**Records shown**.
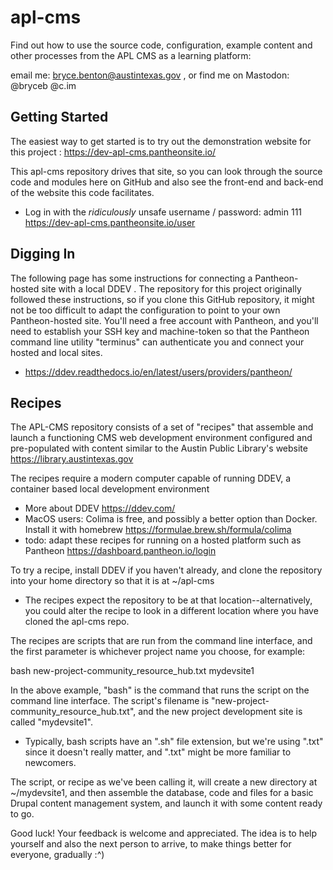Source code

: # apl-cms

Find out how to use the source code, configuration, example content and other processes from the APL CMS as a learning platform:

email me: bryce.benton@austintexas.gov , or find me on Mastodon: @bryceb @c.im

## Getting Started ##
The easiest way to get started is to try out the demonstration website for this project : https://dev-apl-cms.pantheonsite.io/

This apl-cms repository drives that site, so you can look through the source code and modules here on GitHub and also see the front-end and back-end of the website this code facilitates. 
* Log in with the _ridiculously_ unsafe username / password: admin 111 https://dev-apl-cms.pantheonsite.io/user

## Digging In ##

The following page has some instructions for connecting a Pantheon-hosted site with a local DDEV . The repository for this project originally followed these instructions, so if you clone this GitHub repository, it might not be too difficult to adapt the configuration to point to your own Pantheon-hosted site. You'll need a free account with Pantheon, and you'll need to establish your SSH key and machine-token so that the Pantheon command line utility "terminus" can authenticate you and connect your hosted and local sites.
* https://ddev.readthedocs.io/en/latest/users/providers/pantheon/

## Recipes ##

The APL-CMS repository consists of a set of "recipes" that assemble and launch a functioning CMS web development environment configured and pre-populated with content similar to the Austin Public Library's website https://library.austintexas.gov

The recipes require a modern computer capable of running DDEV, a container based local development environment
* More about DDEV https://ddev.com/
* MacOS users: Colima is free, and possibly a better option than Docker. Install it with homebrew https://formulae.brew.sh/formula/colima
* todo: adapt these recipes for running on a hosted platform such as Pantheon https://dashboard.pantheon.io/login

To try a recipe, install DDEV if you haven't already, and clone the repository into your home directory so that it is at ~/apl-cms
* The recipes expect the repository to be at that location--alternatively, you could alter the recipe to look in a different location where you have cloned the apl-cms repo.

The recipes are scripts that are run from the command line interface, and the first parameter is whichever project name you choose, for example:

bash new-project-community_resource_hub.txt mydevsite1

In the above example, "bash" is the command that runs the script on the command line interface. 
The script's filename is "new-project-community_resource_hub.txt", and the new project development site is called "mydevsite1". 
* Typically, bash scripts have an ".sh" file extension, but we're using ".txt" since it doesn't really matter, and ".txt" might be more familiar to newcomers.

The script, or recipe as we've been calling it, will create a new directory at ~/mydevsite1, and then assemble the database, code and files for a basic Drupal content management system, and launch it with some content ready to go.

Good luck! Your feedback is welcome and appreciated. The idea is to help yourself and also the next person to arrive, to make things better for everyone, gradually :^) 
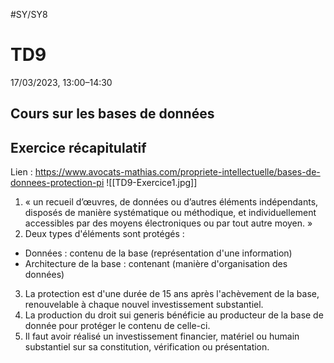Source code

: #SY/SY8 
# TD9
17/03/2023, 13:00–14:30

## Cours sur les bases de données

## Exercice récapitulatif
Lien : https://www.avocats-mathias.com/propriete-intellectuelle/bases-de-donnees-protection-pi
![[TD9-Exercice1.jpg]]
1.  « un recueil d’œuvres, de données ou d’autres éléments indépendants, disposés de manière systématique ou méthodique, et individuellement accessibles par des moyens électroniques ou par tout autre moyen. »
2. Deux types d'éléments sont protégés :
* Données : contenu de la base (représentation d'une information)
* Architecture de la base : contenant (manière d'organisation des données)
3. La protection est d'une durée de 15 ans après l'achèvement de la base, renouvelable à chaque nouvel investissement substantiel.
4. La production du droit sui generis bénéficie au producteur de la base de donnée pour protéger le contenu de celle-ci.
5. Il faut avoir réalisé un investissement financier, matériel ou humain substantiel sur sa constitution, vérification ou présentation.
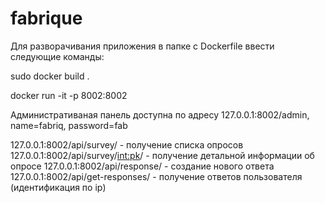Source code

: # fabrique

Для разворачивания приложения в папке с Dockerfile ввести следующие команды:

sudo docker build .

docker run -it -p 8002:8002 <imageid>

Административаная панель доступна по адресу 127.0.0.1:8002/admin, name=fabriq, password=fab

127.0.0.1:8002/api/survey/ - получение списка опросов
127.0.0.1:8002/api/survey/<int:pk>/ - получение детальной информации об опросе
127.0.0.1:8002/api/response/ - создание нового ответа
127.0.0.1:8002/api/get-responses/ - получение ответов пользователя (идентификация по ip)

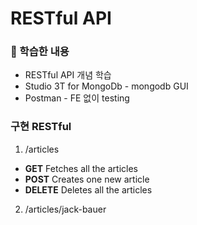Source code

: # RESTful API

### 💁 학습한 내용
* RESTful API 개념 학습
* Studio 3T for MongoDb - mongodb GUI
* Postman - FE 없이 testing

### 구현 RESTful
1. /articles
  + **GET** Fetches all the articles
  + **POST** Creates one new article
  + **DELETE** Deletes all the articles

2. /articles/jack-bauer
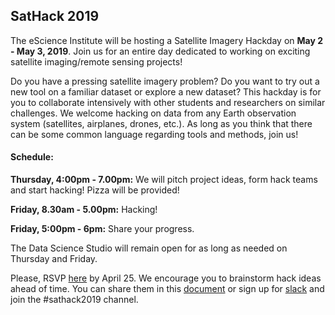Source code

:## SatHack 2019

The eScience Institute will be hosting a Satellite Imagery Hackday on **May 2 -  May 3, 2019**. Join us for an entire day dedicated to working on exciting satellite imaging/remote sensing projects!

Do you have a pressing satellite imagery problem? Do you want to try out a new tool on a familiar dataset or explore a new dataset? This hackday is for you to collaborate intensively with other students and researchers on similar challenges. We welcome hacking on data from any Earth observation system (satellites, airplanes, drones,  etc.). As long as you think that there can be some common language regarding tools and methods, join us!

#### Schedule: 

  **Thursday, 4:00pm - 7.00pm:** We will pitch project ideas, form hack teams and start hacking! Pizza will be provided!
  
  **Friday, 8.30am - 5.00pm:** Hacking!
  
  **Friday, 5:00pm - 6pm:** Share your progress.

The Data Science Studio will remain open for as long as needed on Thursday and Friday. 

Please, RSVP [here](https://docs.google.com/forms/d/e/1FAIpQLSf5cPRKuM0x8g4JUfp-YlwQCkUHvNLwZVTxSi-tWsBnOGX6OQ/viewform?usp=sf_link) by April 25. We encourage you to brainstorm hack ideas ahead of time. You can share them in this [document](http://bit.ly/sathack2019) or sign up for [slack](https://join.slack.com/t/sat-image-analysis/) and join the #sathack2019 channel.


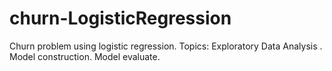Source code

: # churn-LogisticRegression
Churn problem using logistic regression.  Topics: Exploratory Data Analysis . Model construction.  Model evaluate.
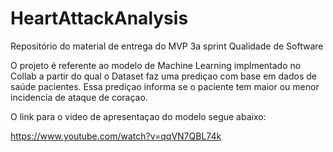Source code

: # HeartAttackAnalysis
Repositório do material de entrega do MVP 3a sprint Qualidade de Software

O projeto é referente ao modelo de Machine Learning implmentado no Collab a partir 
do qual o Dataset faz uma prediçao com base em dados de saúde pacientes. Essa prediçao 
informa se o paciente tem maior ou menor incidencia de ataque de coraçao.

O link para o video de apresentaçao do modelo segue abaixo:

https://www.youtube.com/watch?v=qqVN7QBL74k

**Problem to solve**. Whenever a line in the records above contains the string "GitHub", copy that line.

**Answer box**.
This apl-cms repository drives that site, so you can look through the source code and modules here on GitHub and also see the front-end and back-end of the website this code facilitates. 
The following page has some instructions for connecting a Pantheon-hosted site with a local DDEV . The repository for this project originally followed these instructions, so if you clone this GitHub repository, it might not be too difficult to adapt the configuration to point to your own Pantheon-hosted site. You'll need a free account with Pantheon, and you'll need to establish your SSH key and machine-token so that the Pantheon command line utility "terminus" can authenticate you and connect your hosted and local sites.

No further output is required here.